DATASET EXTRACT START

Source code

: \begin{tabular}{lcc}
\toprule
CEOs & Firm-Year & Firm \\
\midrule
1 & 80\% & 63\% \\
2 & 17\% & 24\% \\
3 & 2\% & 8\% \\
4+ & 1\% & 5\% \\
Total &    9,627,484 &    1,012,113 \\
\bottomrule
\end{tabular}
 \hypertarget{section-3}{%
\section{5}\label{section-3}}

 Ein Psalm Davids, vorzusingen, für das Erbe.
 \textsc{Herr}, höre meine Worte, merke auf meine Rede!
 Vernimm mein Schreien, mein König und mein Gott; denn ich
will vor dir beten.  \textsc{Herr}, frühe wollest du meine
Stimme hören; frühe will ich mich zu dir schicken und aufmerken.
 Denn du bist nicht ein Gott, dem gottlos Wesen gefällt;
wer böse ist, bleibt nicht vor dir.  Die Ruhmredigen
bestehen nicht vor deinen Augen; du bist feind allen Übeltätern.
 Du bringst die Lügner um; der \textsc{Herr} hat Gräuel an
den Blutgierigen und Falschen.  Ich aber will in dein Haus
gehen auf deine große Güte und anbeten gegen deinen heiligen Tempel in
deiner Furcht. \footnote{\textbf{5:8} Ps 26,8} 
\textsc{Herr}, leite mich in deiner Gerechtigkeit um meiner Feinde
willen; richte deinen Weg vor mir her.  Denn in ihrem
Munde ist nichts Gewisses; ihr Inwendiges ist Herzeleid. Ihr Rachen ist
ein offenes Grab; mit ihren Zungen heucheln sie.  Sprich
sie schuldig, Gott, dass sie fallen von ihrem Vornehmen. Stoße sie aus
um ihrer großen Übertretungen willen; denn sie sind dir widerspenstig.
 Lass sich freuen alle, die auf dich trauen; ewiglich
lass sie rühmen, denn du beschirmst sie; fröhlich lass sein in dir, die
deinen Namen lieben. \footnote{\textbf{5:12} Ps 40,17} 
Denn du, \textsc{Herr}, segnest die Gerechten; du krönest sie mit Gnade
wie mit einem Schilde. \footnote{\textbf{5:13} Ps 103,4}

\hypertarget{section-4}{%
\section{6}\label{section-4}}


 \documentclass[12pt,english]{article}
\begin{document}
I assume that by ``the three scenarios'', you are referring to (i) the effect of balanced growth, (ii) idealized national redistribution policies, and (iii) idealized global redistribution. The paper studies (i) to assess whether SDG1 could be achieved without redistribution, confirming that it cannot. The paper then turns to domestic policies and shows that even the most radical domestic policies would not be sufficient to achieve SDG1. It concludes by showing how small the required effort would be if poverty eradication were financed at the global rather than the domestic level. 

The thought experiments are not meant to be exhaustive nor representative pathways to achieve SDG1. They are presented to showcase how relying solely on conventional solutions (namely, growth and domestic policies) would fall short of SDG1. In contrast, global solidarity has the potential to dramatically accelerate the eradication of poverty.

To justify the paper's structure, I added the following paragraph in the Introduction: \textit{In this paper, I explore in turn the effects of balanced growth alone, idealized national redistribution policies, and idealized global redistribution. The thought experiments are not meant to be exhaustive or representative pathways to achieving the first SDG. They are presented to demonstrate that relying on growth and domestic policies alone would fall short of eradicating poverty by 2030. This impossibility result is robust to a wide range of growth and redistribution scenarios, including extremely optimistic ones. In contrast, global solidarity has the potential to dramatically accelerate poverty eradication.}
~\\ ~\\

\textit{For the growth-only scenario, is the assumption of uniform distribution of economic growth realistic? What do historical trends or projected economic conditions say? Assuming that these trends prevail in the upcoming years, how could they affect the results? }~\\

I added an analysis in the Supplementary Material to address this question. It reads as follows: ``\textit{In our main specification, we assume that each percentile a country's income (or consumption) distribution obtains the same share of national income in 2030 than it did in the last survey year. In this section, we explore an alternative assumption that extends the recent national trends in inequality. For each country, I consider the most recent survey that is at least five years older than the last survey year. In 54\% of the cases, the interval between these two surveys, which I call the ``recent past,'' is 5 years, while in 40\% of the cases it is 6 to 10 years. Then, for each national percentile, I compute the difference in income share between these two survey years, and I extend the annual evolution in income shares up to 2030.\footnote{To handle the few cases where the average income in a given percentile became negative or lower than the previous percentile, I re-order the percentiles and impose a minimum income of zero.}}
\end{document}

DATASET EXTRACT END

- ABOUT THIS EXERCISE:
The records must each be output verbatim, with nothing left out.

- ANSWER SPACE:
Source code

: \begin{tabular}{lcc}
\toprule
CEOs & Firm-Year & Firm \\
\midrule
1 & 80\% & 63\% \\
2 & 17\% & 24\% \\
3 & 2\% & 8\% \\
4+ & 1\% & 5\% \\
Total &    9,627,484 &    1,012,113 \\
\bottomrule
\end{tabular}
 \hypertarget{section-3}{%
\section{5}\label{section-3}}

 Ein Psalm Davids, vorzusingen, für das Erbe.
 \textsc{Herr}, höre meine Worte, merke auf meine Rede!
 Vernimm mein Schreien, mein König und mein Gott; denn ich
will vor dir beten.  \textsc{Herr}, frühe wollest du meine
Stimme hören; frühe will ich mich zu dir schicken und aufmerken.
 Denn du bist nicht ein Gott, dem gottlos Wesen gefällt;
wer böse ist, bleibt nicht vor dir.  Die Ruhmredigen
bestehen nicht vor deinen Augen; du bist feind allen Übeltätern.
 Du bringst die Lügner um; der \textsc{Herr} hat Gräuel an
den Blutgierigen und Falschen.  Ich aber will in dein Haus
gehen auf deine große Güte und anbeten gegen deinen heiligen Tempel in
deiner Furcht. \footnote{\textbf{5:8} Ps 26,8} 
\textsc{Herr}, leite mich in deiner Gerechtigkeit um meiner Feinde
willen; richte deinen Weg vor mir her.  Denn in ihrem
Munde ist nichts Gewisses; ihr Inwendiges ist Herzeleid. Ihr Rachen ist
ein offenes Grab; mit ihren Zungen heucheln sie.  Sprich
sie schuldig, Gott, dass sie fallen von ihrem Vornehmen. Stoße sie aus
um ihrer großen Übertretungen willen; denn sie sind dir widerspenstig.
 Lass sich freuen alle, die auf dich trauen; ewiglich
lass sie rühmen, denn du beschirmst sie; fröhlich lass sein in dir, die
deinen Namen lieben. \footnote{\textbf{5:12} Ps 40,17} 
Denn du, \textsc{Herr}, segnest die Gerechten; du krönest sie mit Gnade
wie mit einem Schilde. \footnote{\textbf{5:13} Ps 103,4}

\hypertarget{section-4}{%
\section{6}\label{section-4}}


 \documentclass[12pt,english]{article}
\begin{document}
I assume that by ``the three scenarios'', you are referring to (i) the effect of balanced growth, (ii) idealized national redistribution policies, and (iii) idealized global redistribution. The paper studies (i) to assess whether SDG1 could be achieved without redistribution, confirming that it cannot. The paper then turns to domestic policies and shows that even the most radical domestic policies would not be sufficient to achieve SDG1. It concludes by showing how small the required effort would be if poverty eradication were financed at the global rather than the domestic level. 

The thought experiments are not meant to be exhaustive nor representative pathways to achieve SDG1. They are presented to showcase how relying solely on conventional solutions (namely, growth and domestic policies) would fall short of SDG1. In contrast, global solidarity has the potential to dramatically accelerate the eradication of poverty.

To justify the paper's structure, I added the following paragraph in the Introduction: \textit{In this paper, I explore in turn the effects of balanced growth alone, idealized national redistribution policies, and idealized global redistribution. The thought experiments are not meant to be exhaustive or representative pathways to achieving the first SDG. They are presented to demonstrate that relying on growth and domestic policies alone would fall short of eradicating poverty by 2030. This impossibility result is robust to a wide range of growth and redistribution scenarios, including extremely optimistic ones. In contrast, global solidarity has the potential to dramatically accelerate poverty eradication.}
~\\ ~\\

\textit{For the growth-only scenario, is the assumption of uniform distribution of economic growth realistic? What do historical trends or projected economic conditions say? Assuming that these trends prevail in the upcoming years, how could they affect the results? }~\\

I added an analysis in the Supplementary Material to address this question. It reads as follows: ``\textit{In our main specification, we assume that each percentile a country's income (or consumption) distribution obtains the same share of national income in 2030 than it did in the last survey year. In this section, we explore an alternative assumption that extends the recent national trends in inequality. For each country, I consider the most recent survey that is at least five years older than the last survey year. In 54\% of the cases, the interval between these two surveys, which I call the ``recent past,'' is 5 years, while in 40\% of the cases it is 6 to 10 years. Then, for each national percentile, I compute the difference in income share between these two survey years, and I extend the annual evolution in income shares up to 2030.\footnote{To handle the few cases where the average income in a given percentile became negative or lower than the previous percentile, I re-order the percentiles and impose a minimum income of zero.}}
\end{document}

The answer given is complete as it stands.